El actual inquilino de la Casa Blanca, quien aún se niega a admitir su derrota, tendría que darle la vuelta a la elección no sólo en Pennsylvania, sino en los otros tres estados donde disputa los resultados. Asimismo estaría obligado a remontar distancias de decenas de miles de votos en cada caso para conseguir su propósito. Salvo el propio Trump y sus seguidores, los analistas y expertos descartan esta opción por improbable, una especie de milagro electoral de último momento. (Benito Nacif, El Economista, p. 55)

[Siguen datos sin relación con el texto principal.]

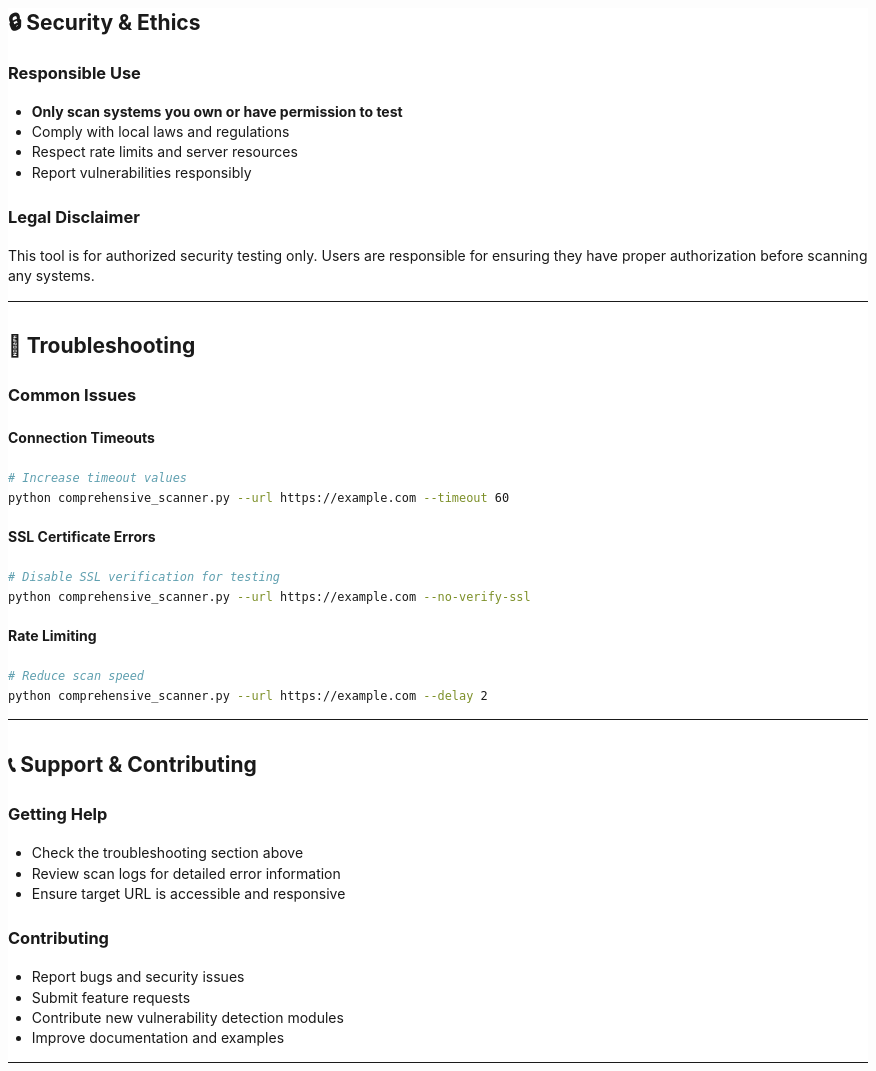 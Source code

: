 ## 🔒 Security & Ethics

### Responsible Use
- **Only scan systems you own or have permission to test**
- Comply with local laws and regulations
- Respect rate limits and server resources
- Report vulnerabilities responsibly

### Legal Disclaimer
This tool is for authorized security testing only. Users are responsible for ensuring they have proper authorization before scanning any systems.

---

## 🐛 Troubleshooting

### Common Issues

#### Connection Timeouts
```bash
# Increase timeout values
python comprehensive_scanner.py --url https://example.com --timeout 60
```

#### SSL Certificate Errors
```bash
# Disable SSL verification for testing
python comprehensive_scanner.py --url https://example.com --no-verify-ssl
```

#### Rate Limiting
```bash
# Reduce scan speed
python comprehensive_scanner.py --url https://example.com --delay 2
```

---

## 📞 Support & Contributing

### Getting Help
- Check the troubleshooting section above
- Review scan logs for detailed error information
- Ensure target URL is accessible and responsive

### Contributing
- Report bugs and security issues
- Submit feature requests
- Contribute new vulnerability detection modules
- Improve documentation and examples

---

Alhajero // Preparándose para trabajar con Biden

La pregunta del senador Héctor Vasconcelos a la secretaria de Economía, Graciela Márquez, puso sobre la mesa lo que realmente importa –y urge- en estos momentos en cuanto a la relación con Estados Unidos:

-¿Tiene contacto ya con Joe Biden y con su equipo? ¿Se conoce quiénes pudieran ocupar las distintas carteras?-, planteó el de Morena (dando por hecho el triunfo del demócrata).

La doctora Márquez citó distintos prospectos que se han ido prefigurando en el equipo de Biden para las distintas carteras del área económica. Sí, tenemos los nombres, conocemos sus trayectorias, pero más allá de cada quién y de nuestras preferencias, subrayaría, hay canales muy bien institucionalizados con las distintas  dependencias.

Destacaría además en ellos perfiles apegados a la OMC, al TPP, al Comercio Internacional, al TLCAN. En fin, lo que dejó ver la titular de Economía en distintos momentos de su conversación virtual con los senadores, es que –al menos en su sector- desde hace rato están preparándose para trabajar con los demócratas. (Martha Anaya, El Heraldo de México, País, p. 6)

Bitácora del director // Libertad para desinformar

El presidente López Obrador hablaba ayer en su conferencia mañanera de la supuesta campaña mediática que dos periódicos libran en su contra cuando, súbitamente, sin decir agua va, pasó de eso a afirmar que le extrañaba la manera que en Estados Unidos, “el país de las libertades, de la prensa libre, de repente censuran al presidente”.

Agregó: “No es cualquier cosa, eso no se había visto, los medios censuran. Estoy hablando de Estados Unidos, porque lo de México, pues ya estábamos acostumbrados cómo nos censuraban, no existíamos, aquí no es ninguna novedad; pero en el caso de Estados Unidos eso que sucedió sí es algo especial, en internet o en las redes y luego las grandes cadenas, los grandes medios informativos. ¿Y las libertades?”.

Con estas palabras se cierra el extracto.